## Goal of the exercise
In the entries below, count each line where "appendWildCards" appears. Give the total and nothing more.

(Stored data)
● ● ● ● ● ● ●

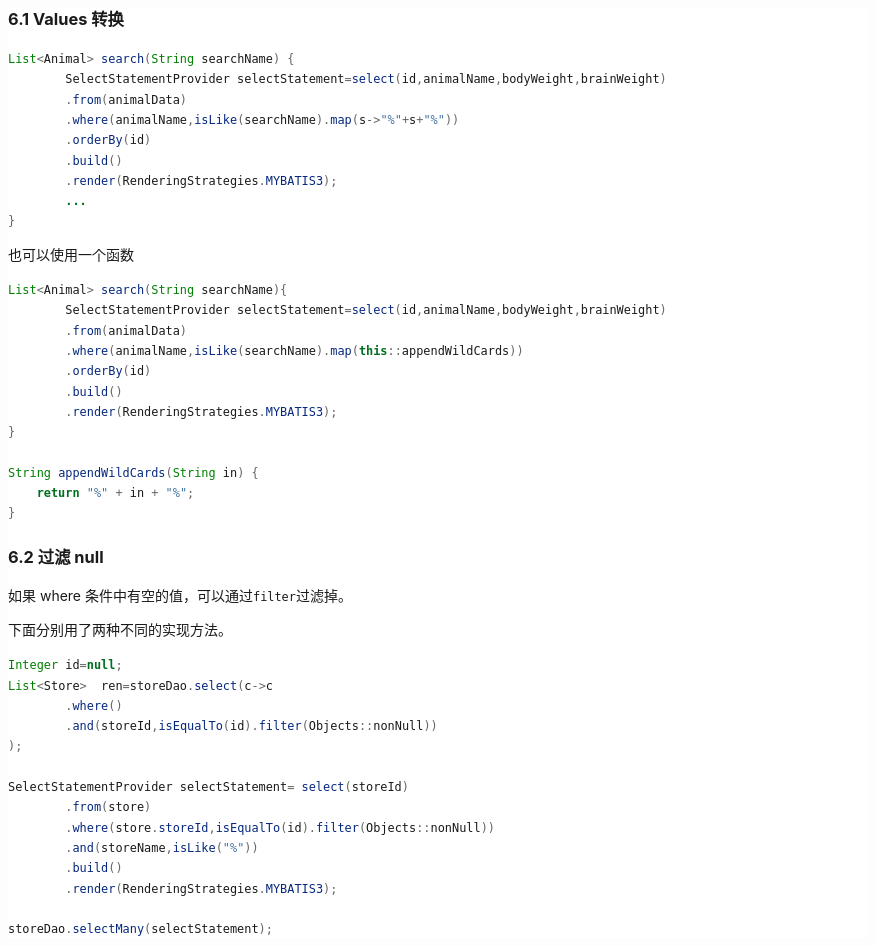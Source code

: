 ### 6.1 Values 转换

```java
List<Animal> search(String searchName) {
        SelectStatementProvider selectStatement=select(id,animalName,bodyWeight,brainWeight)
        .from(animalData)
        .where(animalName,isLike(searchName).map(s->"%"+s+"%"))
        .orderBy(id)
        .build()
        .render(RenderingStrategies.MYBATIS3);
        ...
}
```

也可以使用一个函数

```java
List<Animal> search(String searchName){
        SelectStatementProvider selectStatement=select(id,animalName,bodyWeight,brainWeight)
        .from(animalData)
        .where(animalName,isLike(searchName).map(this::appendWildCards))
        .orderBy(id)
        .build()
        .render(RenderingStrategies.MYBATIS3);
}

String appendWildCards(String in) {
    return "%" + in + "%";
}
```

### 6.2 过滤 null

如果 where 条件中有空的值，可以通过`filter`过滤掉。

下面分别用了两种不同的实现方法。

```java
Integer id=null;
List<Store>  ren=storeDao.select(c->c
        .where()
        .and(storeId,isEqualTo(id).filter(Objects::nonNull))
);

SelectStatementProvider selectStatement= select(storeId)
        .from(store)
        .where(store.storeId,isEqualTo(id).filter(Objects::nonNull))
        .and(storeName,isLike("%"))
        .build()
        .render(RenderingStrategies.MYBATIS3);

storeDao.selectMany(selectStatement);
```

● ● ● ● ● ● ●

## Reply
2